Phagocytosis of antibody-coated RBC can lead to partial loss of red cell membrane (spherocytes)

Positive Coomb’s test (agglutination test)

37
Q

Match the following with its description:

  1. Cardiac valve prosthesis
  2. DIC

a. RBCs are lysed as they pass through fibrin clots/strands in the microcirculation
b. . Red cells are disrupted by physical trauma as they pass through areas of turbulence and abnormal pressure related to abnormal valve function

A

1 - b

2 - a

38
Q

___ are RBC fragments created by loss of a large protion of membrane due to mechanical trauma.

A

Schistocytes

39
Q

___ is an intravascular hemolysis involving parasites that infect RBC and cause lysis of RBC during maturation.

A

Malaria

40
Q

What is the most common cause of anemia worldwide?

A

iron deficiency anemia

41
Q

Match the following causes with the patients.

  1. inadequate intake
  2. increased demands
  3. increased loss

a. pregnancy, adolescents
b. infants
c. bleeding

A

1 - b
2 - a
3 - c

42
Q

T/F. In iron deficiency anemia, red blood cells become smaller (microcytic) and contain less hemoglobin (hypochromic) than usual.

A

True

43
Q

How is iron deficiency anemia diagnosed?

A

laboratory tests (decreased serum iron, decreased serum ferritin, and increased serum iron-binding capacity) and absent reticulocyte response

44
Q

What term is used to describe vitamin B12 and folate deficiency?

A

megaloblastic anemia

45
Q

Both B12 and folate are involved either directly or as cofactors in the synthesis of ___, one of the purine bases in DNA. The impaired DNA synthesis causes a delay in ___ division: nuclear size increases, but ___ synthesis and ___ maturation proceed normally.

A

thymidine; mitotic; RNA; cytoplasmic

46
Q

Megaloblastic anemia results in an abnormally large red cell precursor (___), ___ (increased/decreased) production of mature RBCs, and abnormally large red cells (macrocytes – high ___). ___ neutrophils may be seen secondary to the delay in mitotic division.

A

megaloblast; decreased; MCV; Hypersegmented

47
Q

T/F. B12 is found in fresh vegetables and has small body stores.

A

False, FOLATE is present in fresh vegetables and has small body stores.

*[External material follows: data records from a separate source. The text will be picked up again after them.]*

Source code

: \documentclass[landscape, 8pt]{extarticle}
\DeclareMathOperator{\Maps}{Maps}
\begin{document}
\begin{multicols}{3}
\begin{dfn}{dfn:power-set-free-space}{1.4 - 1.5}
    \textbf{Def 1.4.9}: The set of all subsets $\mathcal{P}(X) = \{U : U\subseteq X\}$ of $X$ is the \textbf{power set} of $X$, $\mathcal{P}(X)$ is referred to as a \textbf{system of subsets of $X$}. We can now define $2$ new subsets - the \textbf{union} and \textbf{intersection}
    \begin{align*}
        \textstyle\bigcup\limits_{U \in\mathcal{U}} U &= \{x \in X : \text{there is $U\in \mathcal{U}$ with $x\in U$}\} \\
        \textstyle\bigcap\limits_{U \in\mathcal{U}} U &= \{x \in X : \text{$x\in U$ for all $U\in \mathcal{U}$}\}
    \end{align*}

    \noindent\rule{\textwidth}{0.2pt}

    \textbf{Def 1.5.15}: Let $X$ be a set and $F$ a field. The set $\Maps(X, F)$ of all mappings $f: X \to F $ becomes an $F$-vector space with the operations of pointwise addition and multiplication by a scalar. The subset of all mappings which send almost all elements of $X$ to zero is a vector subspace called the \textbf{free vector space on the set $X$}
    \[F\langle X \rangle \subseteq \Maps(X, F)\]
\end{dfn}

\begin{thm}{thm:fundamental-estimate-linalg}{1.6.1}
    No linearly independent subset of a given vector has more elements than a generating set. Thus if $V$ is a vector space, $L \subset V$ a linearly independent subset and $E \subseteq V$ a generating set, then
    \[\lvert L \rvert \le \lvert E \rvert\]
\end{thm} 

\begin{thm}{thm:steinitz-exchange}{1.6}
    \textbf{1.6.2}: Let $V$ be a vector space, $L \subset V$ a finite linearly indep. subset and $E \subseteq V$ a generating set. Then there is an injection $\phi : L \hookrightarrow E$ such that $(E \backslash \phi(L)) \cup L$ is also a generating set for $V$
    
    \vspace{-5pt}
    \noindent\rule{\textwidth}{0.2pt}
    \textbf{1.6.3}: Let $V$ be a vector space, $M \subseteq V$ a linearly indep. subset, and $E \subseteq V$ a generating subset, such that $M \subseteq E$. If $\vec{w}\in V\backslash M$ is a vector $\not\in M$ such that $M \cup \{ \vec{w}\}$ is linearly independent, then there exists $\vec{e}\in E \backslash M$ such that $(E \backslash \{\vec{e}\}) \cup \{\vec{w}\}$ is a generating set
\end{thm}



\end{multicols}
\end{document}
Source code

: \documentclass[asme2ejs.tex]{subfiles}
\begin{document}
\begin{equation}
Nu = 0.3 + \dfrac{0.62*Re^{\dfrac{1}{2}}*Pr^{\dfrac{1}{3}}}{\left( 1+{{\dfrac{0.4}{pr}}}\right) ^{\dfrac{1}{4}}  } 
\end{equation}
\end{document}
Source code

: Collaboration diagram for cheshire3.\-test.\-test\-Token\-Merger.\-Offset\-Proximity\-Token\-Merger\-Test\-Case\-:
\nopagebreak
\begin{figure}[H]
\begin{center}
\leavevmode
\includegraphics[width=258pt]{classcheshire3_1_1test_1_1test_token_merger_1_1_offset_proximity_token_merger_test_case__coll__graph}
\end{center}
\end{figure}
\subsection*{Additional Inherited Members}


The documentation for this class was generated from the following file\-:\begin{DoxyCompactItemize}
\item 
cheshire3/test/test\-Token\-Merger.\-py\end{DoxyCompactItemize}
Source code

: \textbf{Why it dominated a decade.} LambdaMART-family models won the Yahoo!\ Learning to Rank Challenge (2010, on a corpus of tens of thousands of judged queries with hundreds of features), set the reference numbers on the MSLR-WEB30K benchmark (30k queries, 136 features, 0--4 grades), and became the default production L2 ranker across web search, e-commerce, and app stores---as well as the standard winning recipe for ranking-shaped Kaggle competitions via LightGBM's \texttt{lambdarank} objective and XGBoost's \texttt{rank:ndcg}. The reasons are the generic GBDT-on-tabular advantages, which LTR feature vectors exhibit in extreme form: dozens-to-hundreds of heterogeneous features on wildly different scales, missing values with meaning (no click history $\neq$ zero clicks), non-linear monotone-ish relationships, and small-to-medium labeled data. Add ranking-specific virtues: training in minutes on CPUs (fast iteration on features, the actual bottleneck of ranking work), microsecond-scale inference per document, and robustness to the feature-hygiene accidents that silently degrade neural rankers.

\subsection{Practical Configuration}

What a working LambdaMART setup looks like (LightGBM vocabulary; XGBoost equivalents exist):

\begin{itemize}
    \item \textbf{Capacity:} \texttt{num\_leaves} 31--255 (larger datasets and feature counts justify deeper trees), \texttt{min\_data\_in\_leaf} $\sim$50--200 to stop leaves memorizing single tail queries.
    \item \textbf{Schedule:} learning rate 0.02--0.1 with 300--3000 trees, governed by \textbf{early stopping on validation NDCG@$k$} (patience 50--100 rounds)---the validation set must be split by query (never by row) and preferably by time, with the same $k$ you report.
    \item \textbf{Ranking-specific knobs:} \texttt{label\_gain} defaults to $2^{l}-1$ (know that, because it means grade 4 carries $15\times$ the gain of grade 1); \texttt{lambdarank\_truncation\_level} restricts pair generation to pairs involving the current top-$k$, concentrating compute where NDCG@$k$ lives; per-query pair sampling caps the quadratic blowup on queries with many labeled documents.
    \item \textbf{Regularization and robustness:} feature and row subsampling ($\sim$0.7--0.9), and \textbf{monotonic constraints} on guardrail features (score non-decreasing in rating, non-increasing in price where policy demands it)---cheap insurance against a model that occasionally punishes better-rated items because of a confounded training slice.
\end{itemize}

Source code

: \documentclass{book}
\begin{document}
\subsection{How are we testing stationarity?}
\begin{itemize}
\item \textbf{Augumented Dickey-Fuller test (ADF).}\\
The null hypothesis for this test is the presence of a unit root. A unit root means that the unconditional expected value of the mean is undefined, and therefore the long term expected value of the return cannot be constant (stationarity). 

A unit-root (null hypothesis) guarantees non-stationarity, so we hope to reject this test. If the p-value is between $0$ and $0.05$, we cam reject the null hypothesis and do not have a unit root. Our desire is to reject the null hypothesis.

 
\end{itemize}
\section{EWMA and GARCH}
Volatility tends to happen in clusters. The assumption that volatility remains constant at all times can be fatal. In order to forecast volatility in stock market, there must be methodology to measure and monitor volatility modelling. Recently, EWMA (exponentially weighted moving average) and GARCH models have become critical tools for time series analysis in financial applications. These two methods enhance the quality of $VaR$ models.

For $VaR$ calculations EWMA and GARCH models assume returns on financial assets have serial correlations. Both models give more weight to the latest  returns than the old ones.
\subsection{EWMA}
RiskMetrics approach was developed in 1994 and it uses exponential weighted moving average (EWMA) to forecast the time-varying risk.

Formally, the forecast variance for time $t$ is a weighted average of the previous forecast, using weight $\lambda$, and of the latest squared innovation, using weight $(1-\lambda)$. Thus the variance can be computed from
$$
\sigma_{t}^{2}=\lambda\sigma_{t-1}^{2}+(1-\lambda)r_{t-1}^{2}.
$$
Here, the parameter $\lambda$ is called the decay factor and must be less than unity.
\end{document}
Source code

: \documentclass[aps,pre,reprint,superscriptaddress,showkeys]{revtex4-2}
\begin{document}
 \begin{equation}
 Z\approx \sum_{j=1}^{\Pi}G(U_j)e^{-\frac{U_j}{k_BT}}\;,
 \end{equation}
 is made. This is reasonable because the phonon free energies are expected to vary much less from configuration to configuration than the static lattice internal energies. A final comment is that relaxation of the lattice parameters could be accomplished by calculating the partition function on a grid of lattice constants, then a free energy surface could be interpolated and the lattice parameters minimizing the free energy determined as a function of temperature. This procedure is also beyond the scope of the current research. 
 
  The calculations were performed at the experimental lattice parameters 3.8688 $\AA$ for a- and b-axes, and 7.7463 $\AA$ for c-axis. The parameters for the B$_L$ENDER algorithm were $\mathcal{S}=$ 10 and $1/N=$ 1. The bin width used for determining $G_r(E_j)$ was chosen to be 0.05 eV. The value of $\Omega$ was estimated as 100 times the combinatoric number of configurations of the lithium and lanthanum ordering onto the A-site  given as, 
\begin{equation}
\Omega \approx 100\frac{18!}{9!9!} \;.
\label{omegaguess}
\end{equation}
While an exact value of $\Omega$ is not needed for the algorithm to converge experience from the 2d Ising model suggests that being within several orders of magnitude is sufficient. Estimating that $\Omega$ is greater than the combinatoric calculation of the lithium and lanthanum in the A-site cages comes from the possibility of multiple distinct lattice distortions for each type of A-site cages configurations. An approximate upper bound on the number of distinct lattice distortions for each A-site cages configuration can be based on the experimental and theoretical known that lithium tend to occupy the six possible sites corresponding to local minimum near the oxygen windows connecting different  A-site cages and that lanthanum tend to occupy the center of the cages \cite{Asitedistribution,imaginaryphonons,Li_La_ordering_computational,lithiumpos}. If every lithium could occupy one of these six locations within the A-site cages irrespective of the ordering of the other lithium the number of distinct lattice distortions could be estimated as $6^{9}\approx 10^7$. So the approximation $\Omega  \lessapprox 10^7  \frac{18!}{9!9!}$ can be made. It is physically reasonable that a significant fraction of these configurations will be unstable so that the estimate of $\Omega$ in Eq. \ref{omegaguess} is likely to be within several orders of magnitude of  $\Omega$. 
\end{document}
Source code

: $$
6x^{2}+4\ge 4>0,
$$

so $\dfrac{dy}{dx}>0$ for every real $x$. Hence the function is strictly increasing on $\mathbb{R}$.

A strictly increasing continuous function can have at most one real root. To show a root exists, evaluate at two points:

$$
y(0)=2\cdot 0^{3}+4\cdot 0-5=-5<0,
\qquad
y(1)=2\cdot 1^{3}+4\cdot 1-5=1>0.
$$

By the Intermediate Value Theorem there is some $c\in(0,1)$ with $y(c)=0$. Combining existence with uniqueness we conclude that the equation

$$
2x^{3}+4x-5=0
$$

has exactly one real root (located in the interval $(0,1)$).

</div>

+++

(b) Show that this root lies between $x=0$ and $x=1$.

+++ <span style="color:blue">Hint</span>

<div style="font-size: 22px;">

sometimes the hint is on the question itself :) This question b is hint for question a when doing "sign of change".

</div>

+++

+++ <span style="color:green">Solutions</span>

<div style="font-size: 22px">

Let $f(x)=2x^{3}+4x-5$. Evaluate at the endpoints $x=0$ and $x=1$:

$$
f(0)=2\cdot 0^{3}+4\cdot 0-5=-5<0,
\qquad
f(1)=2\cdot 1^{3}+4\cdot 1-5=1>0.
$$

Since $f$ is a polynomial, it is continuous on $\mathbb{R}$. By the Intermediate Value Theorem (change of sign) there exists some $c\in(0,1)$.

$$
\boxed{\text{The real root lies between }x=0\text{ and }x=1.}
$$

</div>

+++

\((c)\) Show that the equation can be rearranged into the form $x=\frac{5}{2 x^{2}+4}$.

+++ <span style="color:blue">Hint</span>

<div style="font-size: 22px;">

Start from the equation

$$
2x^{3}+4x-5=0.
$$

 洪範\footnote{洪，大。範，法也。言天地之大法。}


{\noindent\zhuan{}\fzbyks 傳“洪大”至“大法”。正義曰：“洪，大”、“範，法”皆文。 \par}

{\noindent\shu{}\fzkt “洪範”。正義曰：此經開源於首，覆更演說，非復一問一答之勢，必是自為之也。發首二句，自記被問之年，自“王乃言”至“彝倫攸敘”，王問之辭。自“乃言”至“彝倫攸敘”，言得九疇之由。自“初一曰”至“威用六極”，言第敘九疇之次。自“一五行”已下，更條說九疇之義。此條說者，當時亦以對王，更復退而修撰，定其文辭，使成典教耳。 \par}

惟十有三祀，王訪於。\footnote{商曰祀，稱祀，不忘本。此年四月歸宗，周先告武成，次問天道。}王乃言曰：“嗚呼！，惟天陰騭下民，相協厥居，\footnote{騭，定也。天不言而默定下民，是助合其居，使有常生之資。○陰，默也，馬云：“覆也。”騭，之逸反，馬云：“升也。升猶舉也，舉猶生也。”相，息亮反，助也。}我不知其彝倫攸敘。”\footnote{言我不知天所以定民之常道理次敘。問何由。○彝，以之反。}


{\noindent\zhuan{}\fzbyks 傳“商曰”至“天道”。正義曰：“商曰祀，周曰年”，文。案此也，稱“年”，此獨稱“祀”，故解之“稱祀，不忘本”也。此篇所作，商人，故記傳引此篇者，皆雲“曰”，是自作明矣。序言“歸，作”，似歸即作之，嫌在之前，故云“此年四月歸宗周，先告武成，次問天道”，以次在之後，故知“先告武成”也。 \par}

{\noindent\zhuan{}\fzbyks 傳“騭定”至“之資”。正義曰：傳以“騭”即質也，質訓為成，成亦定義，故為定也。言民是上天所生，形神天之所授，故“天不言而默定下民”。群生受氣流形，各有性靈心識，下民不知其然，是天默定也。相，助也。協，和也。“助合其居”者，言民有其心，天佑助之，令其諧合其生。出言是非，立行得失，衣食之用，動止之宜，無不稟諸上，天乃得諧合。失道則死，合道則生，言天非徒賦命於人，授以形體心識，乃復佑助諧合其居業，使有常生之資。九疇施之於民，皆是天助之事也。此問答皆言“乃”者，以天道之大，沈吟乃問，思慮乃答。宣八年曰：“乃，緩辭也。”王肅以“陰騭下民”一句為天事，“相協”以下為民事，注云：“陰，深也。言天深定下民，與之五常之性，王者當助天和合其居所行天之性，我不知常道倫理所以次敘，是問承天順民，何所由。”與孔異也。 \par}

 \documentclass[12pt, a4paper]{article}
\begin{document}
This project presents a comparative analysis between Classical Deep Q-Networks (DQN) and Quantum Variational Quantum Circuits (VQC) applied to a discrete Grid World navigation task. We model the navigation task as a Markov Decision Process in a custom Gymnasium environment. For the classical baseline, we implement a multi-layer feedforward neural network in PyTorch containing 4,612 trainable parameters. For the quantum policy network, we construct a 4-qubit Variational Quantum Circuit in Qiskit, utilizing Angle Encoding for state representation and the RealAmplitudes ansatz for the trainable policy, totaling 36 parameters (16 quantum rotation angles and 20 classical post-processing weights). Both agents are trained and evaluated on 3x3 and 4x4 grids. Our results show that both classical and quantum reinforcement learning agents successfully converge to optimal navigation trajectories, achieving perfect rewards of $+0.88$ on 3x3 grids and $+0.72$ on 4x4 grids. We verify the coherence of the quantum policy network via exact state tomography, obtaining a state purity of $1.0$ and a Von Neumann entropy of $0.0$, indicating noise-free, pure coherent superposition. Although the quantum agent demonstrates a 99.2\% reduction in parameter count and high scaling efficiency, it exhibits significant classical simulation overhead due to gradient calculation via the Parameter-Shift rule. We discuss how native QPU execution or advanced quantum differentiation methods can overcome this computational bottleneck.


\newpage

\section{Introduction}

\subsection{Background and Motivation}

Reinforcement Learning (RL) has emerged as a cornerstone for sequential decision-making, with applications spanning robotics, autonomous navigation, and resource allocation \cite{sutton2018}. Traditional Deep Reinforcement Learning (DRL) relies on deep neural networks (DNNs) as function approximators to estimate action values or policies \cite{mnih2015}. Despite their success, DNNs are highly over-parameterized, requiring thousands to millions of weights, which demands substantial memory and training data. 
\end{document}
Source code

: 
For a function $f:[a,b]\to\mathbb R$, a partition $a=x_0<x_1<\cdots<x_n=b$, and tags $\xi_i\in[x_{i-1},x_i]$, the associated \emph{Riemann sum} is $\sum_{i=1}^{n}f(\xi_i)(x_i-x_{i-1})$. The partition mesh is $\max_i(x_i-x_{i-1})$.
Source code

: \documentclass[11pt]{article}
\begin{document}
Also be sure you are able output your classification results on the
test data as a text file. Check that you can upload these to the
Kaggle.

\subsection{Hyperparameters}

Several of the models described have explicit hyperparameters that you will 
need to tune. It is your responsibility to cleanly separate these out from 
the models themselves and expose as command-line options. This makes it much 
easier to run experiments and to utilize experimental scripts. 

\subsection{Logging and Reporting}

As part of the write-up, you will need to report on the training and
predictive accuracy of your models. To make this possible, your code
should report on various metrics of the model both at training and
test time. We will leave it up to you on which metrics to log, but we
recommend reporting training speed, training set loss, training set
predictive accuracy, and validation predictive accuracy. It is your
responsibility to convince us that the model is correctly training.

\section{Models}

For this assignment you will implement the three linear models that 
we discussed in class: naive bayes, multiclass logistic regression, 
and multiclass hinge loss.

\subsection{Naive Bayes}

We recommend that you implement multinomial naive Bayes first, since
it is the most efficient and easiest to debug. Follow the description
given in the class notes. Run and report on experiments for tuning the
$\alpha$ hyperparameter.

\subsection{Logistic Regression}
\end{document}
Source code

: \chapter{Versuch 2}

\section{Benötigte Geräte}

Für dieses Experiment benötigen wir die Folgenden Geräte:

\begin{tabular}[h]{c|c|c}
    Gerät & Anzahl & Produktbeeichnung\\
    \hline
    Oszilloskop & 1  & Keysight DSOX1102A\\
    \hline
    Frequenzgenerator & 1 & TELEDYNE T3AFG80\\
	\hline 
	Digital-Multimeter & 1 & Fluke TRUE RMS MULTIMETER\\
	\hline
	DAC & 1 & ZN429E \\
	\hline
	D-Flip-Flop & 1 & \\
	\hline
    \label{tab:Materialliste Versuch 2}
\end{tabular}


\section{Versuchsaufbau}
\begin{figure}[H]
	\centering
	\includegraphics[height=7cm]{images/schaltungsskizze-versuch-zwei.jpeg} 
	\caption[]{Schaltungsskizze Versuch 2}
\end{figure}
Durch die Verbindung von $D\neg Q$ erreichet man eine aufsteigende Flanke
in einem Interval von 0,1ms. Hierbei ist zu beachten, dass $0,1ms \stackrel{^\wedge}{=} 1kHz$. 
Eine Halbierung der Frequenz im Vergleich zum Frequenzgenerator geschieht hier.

B12 is found in animal foods with large body stores.

48
Q

T/F. Folate deficiency causes hematologic abnormalities in addition to neurologic symptoms.

A

False, B12 deficiency causes hematologic abnormalities in addition to neurologic symptoms.

49
Q

How is B12 metabolized?

A

Absorption of Vitamin B12 requires intrinsic factor (IF), a protein produced by parietal cells of the gastric mucosa. The IF-B12 complex passes to the distal ileum where it attaches to receptors on epithelial cells and is absorbed. The absorbed B12 is bound to transcobalamins (transport protein) in plasma which deliver it to the liver and other cells via the bloodstream.

50
Q

Pernicious anemia is caused by autoantibodies to ___ cells and ___ factor. B12 deficiency is associated with atrophic ____ (loss of gastric parietal cells, ___ and deficient IF).

A

parietal; intrinsic; gastritis; achlorhydria

51
Q

___ anemia is a ___ with markedly decreased bone marrow cellularity.

A

Aplastic; pancytopenia

52
Q

T/F. Over half of the cases of Aplastic anemia have no known predisposing cause (idiopathic), but viruses (hepatitis), drugs (chloramphenicol) and toxins (benzene, radiation) have been implicated.

A

True.

53
Q

What are the two pathogenic theories of aplastic anemia?

A
  1. an acquired defect in stem cell production

2. suppression of stem cells by T lymphocytes.

54
Q

___ ___ transplantation has been successful, especially in aplastic anemic patients less than ___ years old.

A

Bone marrow; 40

55
Q

In what condition is the bone marrow replaced by a tumor (metasasis or myeloma) or fibrosis? What characteristic misshapen RBCs can be found on blood smear?

A

Myelophthisic Anemia

“teardrops”

Platelets are also decreased

56
Q

___ polycythemia occurs with hemoconcentration from dehydration, vomiting, diarrhea, or excessive use of diuretics.

A

Relative

57
Q

___ absolute polycythemia occurs when a non-regulated (___) proliferation of red cells and myeloid cells is called polycythemia ___.

A

Primary; neoplastic; vera

58
Q

Cases of ___ absolute polycythemia have increased levels of ___, where as in ___ absolute polycythemia these levels are normal or suppressed.